It seems like a question a child would ask: “Why are things the way they are?”
It is tempting to answer, “because that’s the way things have always been.” But that would be a mistake. Every tool, system, and practice we encounter was designed at some point in time. They were made in particular ways for particular reasons. And those designs often persist like relics long after the rationale behind them has disappeared. They live on – sometimes for better, sometimes for worse.
A famous example is the QWERTY keyboard, devised by inventor Christopher Latham Sholes in the 1870s. According to the common account, Latham’s intent with the QWERTY layout was not to make typists faster but to slow them down, as the levers in early typewriters were prone to jam. In a way it was an optimization. A slower typist who never jammed would produce more than a faster one who did.
New generations of typewriters soon eliminated the jamming that plagued earlier models. But the old QWERTY layout remained dominant over the years despite the efforts of countless would-be reformers.
It’s a classic example of a network effect at work. Once sufficient numbers of people adopted QWERTY, their habits reenforced themselves. Typists expected QWERTY, and manufacturers made more QWERTY keyboards to fulfill the demand. The more QWERTY keyboards manufacturers created, the more people learned to type on a QWERTY keyboard and the stronger the network effect became.

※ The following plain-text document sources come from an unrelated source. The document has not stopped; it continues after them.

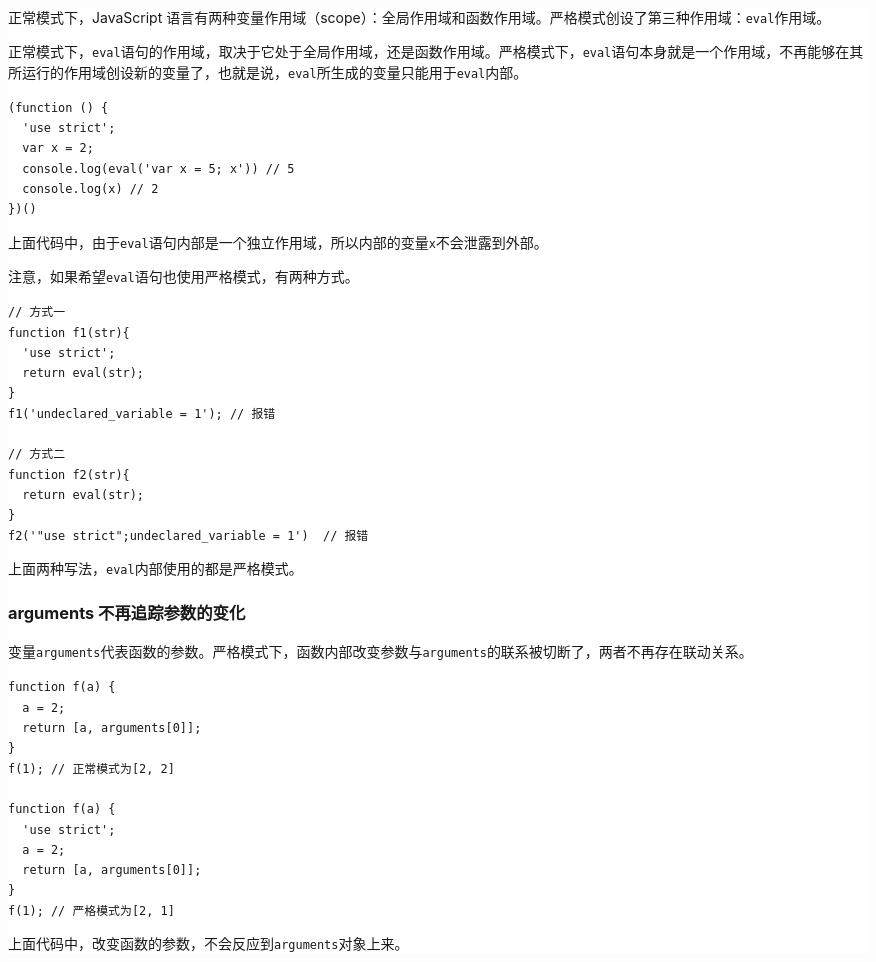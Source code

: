 正常模式下，JavaScript 语言有两种变量作用域（scope）：全局作用域和函数作用域。严格模式创设了第三种作用域：`eval`作用域。

正常模式下，`eval`语句的作用域，取决于它处于全局作用域，还是函数作用域。严格模式下，`eval`语句本身就是一个作用域，不再能够在其所运行的作用域创设新的变量了，也就是说，`eval`所生成的变量只能用于`eval`内部。

```
(function () {
  'use strict';
  var x = 2;
  console.log(eval('var x = 5; x')) // 5
  console.log(x) // 2
})()
```

上面代码中，由于`eval`语句内部是一个独立作用域，所以内部的变量`x`不会泄露到外部。

注意，如果希望`eval`语句也使用严格模式，有两种方式。

```
// 方式一
function f1(str){
  'use strict';
  return eval(str);
}
f1('undeclared_variable = 1'); // 报错

// 方式二
function f2(str){
  return eval(str);
}
f2('"use strict";undeclared_variable = 1')  // 报错
```

上面两种写法，`eval`内部使用的都是严格模式。

### arguments 不再追踪参数的变化

变量`arguments`代表函数的参数。严格模式下，函数内部改变参数与`arguments`的联系被切断了，两者不再存在联动关系。

```
function f(a) {
  a = 2;
  return [a, arguments[0]];
}
f(1); // 正常模式为[2, 2]

function f(a) {
  'use strict';
  a = 2;
  return [a, arguments[0]];
}
f(1); // 严格模式为[2, 1]
```

上面代码中，改变函数的参数，不会反应到`arguments`对象上来。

Psychology also played a role. We’re primed to like familiar things. Sayings like “better the devil you know” and “If it ain’t broke, don’t fix it,” reflect a principle called the Mere Exposure effect, which states that we tend to gravitate to things we’ve experienced before simply because we’ve experienced them. Researchers have found this principle extends to all aspects of life: the shapes we find attractive, the speech we find pleasant, the geography we find comfortable. The keyboard we like to type on.
To that list I would add the software designs we use to build applications. Software is flexible. It ought to evolve with the times. But it doesn’t always. We are still designing infrastructure for the hardware that existed decades ago, and in some places the strain is starting to show.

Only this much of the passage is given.